Publié le par Gérard Monnier

Dans Bulletin des Amis de Jean Prouvé, nº 21-22, janvier 2006


©Gérard Monnier : Jacques Barsac, Charlotte Perriand, un art d’habiter, Ed. Norma, Paris 2005, 512 p.


Dans cet ouvrage imposant (512 pages de grand format), l’auteur livre des informations détaillées et en parties inédites sur une personnalité forte du monde de l’art et de l’architecture. Par sa proximité avec Charlotte Perriand, à laquelle il a consacré deux œuvres de télévision, en 1985 et 1987, l’auteur,  qui est proche de Pernette Perriand, dispose d’un accès privilégié aux archives de l’artiste. Les références aux pièces écrites sont indiquées avec précision, et l’iconographie, pour une bonne part inédite, procure beaucoup de satisfaction au lecteur, dans une édition très soignée. L’auteur, dans des analyses bien documentées, nous permet de suivre la mise au point des projets et leur réalisation, dans la forme d’un récit qui donne lieu à des passages tout à fait remarquables. Mentionnons aussi l’utile restitution des variantes de la polychromie des bibliothèques par des images de synthèse (p. 364-365, et p. 378-379).

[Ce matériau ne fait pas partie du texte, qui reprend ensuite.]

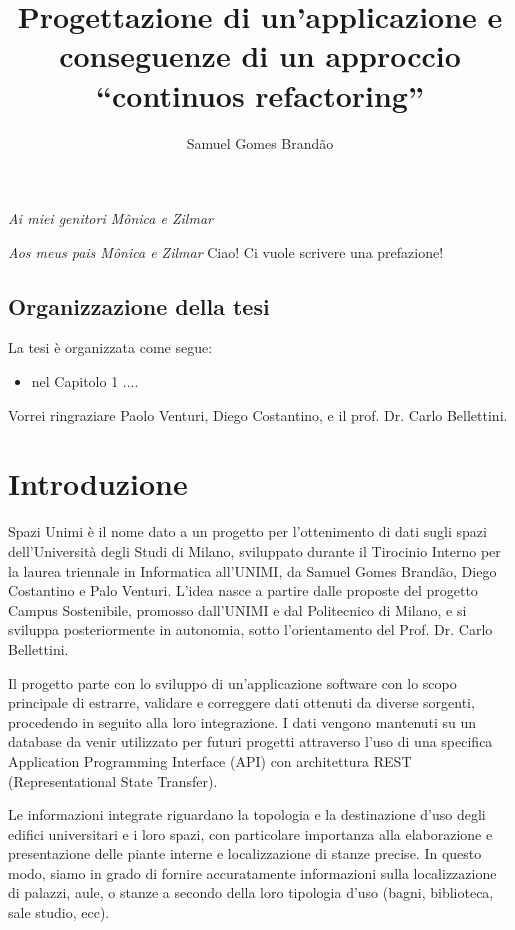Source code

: \documentclass[12pt]{report}
\begin{document}
\title{Progettazione di un'applicazione e conseguenze di un approccio ``continuos refactoring''}
\author{Samuel Gomes Brandão}

\beforepreface
{}
        {\hfill \Large {\sl Ai miei genitori Mônica e Zilmar}}

        {\hfill \Large {\sl Aos meus pais Mônica e Zilmar}}
% 
%
Ciao! Ci vuole scrivere una prefazione!
%
%
\section*{Organizzazione della tesi}
\label{organizzazione}
La tesi \`e organizzata come segue:
\begin{itemize}
\item nel Capitolo 1 ....
\end{itemize}
%
%
Vorrei ringraziare Paolo Venturi, Diego Costantino, 
e il prof. Dr. Carlo Bellettini. 
\afterpreface


% 
% 
\chapter{Introduzione}
\label{cap1}

Spazi Unimi è il nome dato a un progetto per l'ottenimento di dati sugli spazi dell’Università degli Studi di Milano, sviluppato durante il Tirocinio Interno per la laurea triennale in Informatica all’UNIMI, da Samuel Gomes Brandão, Diego Costantino e Palo Venturi. L'idea nasce a partire dalle proposte del progetto Campus Sostenibile, promosso dall’UNIMI e dal Politecnico di Milano, e si sviluppa posteriormente in autonomia, sotto l'orientamento del Prof. Dr. Carlo Bellettini.

Il progetto parte con lo sviluppo di un'applicazione software con lo scopo principale di estrarre, validare e correggere dati ottenuti da diverse sorgenti, procedendo in seguito alla loro integrazione. I dati vengono mantenuti su un database da venir utilizzato per futuri progetti attraverso l'uso di una specifica Application Programming Interface (API) con architettura REST (Representational State Transfer). 

Le informazioni integrate riguardano la topologia e la destinazione d'uso degli edifici universitari e i loro spazi, con particolare importanza alla elaborazione e presentazione delle piante interne e localizzazione di stanze precise. In questo modo, siamo in grado di fornire accuratamente informazioni sulla localizzazione di palazzi, aule, o stanze a secondo della loro tipologia d'uso (bagni, biblioteca, sale studio, ecc).
\end{document}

  Collaboratrice de Le Corbusier et de Pierre Jeanneret, puis de Jean Prouvé, proche de Fernand Léger, avant de voler des ses propres ailes à partir de 1954, Charlotte Perriand, disparue en 1999,  a une activité débordante de la fin des années 1920 jusqu’à sa mort ; dans les années 1930, pour cette artiste engagée à gauche, les péripéties de cet engagement et celles de sa rupture idéologique avec Le Corbusier sont l’objet dans ce livre d’un exposé important.

D’une façon générale, ce livre confirme la place que Charlotte Perriand a prise au premier rang en France des concepteurs et des réalisateurs d’un art d’habiter contemporain. Elle a fait preuve d’une maîtrise exceptionnelle dans le contrôle de l’esthétique de l’habitation, comme l’atteste son propre appartement, dont l’élaboration s’est poursuivie jusqu’en 1996 avec la collaboration de Pernette Perriand-Barsac. On peut ici s’étonner que l’auteur suspende son enquête et son récit à la dernière collaboration de Charlotte Perriand avec Le Corbusier, qui s’achève en 1959 (Maison du Brésil).  Or son activité se poursuit bien au delà, notamment avec ses responsabilités, parmi d’autres, dans la station des Arcs (jusqu’en 1988) ; ce que met en valeur l’exposition que le Centre Georges-Pompidou consacre à Charlotte Perriand. 

 Une histoire révisée. Cette césure en fait nous éclaire sur la portée de ce livre : il s’agit d’un récit militant, qui, tout au long, se propose de renouveler la connaissance du rôle de Charlotte Perriand (ChP dorénavant), lorsque celle-ci est partie prenante à une collaboration avec d’autres opérateurs, essentiellement Le Corbusier, Pierre Jeanneret et Jean Prouvé. Ce livre, de ce point de vue, est une révision de l’histoire établie. 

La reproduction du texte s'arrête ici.